[WHAT YOU WILL DO] Using "originalHeight" as the search string, find the matching lines below and copy them.

[THE DATA]
----

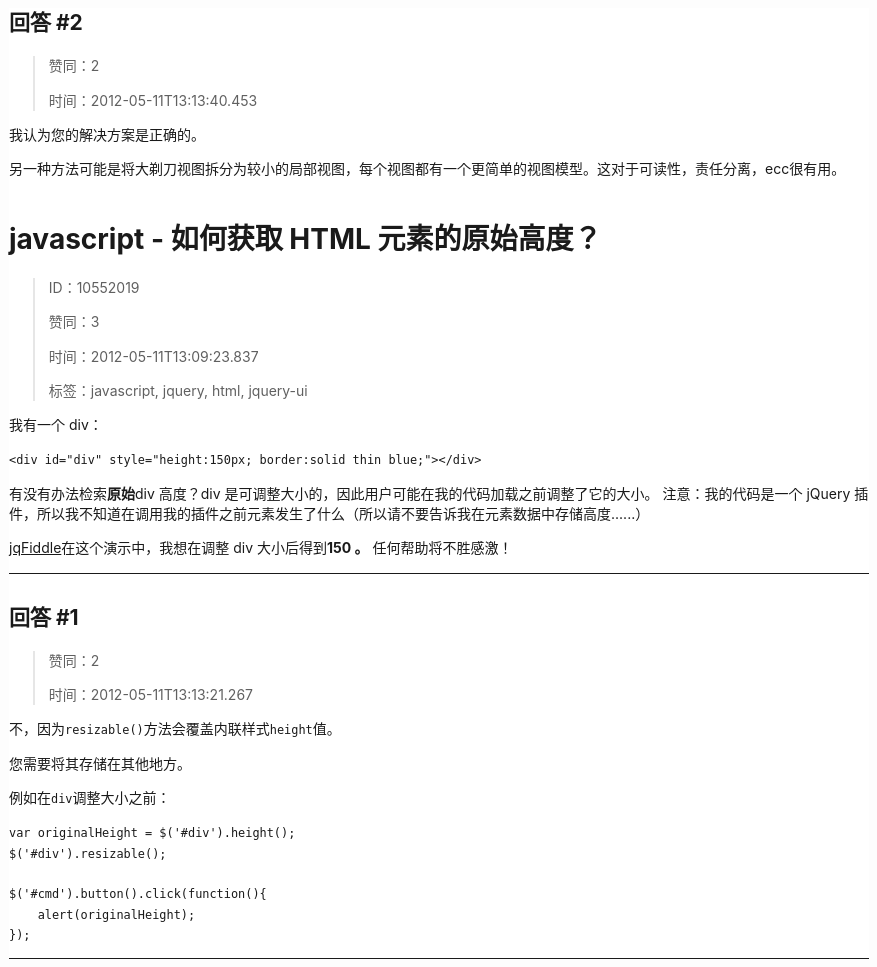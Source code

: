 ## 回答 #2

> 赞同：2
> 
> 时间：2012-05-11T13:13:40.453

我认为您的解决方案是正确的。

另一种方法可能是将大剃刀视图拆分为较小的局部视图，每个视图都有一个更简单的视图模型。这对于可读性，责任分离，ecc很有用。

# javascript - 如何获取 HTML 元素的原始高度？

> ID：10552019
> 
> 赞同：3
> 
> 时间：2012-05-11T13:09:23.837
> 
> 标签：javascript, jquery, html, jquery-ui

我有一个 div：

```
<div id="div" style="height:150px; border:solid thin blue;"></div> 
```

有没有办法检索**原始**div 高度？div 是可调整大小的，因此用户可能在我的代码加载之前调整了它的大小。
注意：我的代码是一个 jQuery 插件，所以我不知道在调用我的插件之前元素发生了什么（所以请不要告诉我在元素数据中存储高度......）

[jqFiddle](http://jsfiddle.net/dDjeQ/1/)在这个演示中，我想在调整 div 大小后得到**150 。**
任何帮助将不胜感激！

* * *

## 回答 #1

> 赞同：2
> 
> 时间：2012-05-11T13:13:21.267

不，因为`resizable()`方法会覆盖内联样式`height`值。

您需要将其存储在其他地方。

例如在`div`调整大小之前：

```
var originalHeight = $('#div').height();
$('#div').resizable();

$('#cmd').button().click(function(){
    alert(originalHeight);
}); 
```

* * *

----

[EXPECTED ANSWER]
var originalHeight = $('#div').height();
    alert(originalHeight);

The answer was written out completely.